#### Task description:
Copy out the entries below exactly as they stand, but only from the line containing "这是单独的房间，檀木桌椅，雕梁画栋，洁白的墙上挂着字画，字体龙飞凤舞，笔力刚虬。" through the line containing "Fastly and shares".

= = = =

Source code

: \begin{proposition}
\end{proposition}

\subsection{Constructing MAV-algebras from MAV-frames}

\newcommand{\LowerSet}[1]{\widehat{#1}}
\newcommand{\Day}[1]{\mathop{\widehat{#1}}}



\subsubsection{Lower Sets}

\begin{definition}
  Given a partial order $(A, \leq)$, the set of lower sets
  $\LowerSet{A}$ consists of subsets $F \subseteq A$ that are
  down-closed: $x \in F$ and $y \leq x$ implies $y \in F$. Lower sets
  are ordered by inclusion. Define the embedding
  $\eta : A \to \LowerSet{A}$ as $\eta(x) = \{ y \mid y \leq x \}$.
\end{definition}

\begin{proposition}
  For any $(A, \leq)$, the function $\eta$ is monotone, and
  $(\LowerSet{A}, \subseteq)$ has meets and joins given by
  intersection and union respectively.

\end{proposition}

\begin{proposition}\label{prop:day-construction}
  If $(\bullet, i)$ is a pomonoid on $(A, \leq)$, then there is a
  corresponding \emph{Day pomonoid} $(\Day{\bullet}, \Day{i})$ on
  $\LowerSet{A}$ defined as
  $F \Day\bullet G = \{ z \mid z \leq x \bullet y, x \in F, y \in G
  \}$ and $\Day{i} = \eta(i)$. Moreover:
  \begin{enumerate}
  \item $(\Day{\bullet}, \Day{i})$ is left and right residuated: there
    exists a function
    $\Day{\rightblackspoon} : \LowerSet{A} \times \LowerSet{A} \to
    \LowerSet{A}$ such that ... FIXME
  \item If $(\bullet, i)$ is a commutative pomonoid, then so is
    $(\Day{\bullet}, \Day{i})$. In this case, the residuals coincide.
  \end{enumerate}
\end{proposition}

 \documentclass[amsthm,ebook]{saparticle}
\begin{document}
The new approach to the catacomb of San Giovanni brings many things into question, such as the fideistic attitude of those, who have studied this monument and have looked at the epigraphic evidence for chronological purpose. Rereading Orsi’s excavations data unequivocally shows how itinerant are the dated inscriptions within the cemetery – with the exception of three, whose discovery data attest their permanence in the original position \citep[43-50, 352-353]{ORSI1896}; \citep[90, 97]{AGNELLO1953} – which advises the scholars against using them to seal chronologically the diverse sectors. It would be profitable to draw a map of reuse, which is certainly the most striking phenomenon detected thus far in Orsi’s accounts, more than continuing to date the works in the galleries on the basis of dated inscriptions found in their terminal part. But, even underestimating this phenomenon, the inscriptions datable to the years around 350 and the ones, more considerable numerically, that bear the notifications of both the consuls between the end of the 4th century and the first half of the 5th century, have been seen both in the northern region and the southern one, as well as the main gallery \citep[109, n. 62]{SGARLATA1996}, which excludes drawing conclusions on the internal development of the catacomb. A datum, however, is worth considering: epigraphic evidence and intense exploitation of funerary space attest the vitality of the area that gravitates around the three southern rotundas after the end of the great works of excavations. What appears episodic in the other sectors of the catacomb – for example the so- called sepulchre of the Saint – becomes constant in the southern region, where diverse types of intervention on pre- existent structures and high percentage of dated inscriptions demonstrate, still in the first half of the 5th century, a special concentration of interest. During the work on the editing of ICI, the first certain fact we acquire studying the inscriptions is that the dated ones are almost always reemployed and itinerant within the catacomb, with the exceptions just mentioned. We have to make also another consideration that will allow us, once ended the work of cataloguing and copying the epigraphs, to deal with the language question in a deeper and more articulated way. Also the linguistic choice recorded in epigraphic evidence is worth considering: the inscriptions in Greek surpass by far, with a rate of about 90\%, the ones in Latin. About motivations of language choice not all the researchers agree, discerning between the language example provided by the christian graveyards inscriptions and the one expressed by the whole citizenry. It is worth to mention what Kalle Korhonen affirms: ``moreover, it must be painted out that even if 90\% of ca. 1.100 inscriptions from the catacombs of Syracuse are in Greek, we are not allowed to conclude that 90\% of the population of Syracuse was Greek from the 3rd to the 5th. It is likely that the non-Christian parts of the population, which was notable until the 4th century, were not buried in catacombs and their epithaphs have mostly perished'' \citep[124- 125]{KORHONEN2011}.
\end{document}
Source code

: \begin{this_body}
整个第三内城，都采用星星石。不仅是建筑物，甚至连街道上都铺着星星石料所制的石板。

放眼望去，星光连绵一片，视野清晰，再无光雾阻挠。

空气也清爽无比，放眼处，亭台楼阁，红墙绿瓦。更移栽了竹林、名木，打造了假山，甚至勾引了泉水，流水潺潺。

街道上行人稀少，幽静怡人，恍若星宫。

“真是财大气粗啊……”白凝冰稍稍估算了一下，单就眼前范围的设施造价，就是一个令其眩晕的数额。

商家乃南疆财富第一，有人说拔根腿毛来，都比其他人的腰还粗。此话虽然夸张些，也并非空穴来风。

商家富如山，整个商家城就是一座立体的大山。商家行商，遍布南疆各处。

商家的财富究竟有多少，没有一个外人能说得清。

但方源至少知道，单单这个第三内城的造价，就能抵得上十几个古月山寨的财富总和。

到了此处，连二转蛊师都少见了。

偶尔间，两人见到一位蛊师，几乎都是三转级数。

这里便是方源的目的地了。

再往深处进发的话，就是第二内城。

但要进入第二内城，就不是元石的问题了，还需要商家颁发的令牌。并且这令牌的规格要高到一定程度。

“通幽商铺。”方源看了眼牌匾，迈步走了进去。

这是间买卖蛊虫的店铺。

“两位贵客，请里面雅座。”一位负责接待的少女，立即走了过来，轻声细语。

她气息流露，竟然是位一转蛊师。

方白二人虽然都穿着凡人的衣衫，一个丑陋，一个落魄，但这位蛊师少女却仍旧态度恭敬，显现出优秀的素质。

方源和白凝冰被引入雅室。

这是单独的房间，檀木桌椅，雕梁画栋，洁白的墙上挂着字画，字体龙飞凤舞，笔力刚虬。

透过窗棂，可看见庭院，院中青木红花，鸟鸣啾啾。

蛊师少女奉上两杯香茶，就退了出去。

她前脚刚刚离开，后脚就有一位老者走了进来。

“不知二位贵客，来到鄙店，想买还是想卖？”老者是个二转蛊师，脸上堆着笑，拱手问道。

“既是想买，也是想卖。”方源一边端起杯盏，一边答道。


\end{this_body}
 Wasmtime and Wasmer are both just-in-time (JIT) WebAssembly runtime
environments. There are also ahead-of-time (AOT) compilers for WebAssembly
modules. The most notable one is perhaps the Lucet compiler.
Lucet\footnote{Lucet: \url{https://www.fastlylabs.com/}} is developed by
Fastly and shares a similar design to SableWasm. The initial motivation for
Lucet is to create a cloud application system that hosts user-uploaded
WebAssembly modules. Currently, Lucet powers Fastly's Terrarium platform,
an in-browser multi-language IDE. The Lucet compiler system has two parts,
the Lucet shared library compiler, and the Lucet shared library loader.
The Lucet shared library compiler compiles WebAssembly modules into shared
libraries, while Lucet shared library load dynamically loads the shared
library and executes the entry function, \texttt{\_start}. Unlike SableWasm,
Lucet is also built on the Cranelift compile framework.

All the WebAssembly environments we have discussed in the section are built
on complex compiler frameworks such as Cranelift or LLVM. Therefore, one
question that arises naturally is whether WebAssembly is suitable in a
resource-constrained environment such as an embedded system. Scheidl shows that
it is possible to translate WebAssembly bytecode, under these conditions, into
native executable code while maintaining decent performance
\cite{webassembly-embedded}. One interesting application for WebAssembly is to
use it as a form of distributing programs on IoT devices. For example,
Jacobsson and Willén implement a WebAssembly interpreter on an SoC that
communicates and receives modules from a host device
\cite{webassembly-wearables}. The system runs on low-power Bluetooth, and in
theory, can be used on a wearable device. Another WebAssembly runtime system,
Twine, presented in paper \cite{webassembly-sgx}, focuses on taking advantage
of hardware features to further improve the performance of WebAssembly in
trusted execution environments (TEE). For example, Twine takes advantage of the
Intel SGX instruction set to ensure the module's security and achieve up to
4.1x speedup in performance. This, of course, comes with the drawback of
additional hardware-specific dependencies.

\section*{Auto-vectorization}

= = = =

#### Written answer:
这是单独的房间，檀木桌椅，雕梁画栋，洁白的墙上挂着字画，字体龙飞凤舞，笔力刚虬。

透过窗棂，可看见庭院，院中青木红花，鸟鸣啾啾。

蛊师少女奉上两杯香茶，就退了出去。

她前脚刚刚离开，后脚就有一位老者走了进来。

“不知二位贵客，来到鄙店，想买还是想卖？”老者是个二转蛊师，脸上堆着笑，拱手问道。

“既是想买，也是想卖。”方源一边端起杯盏，一边答道。


\end{this_body}
 Wasmtime and Wasmer are both just-in-time (JIT) WebAssembly runtime
environments. There are also ahead-of-time (AOT) compilers for WebAssembly
modules. The most notable one is perhaps the Lucet compiler.
Lucet\footnote{Lucet: \url{https://www.fastlylabs.com/}} is developed by
Fastly and shares a similar design to SableWasm. The initial motivation for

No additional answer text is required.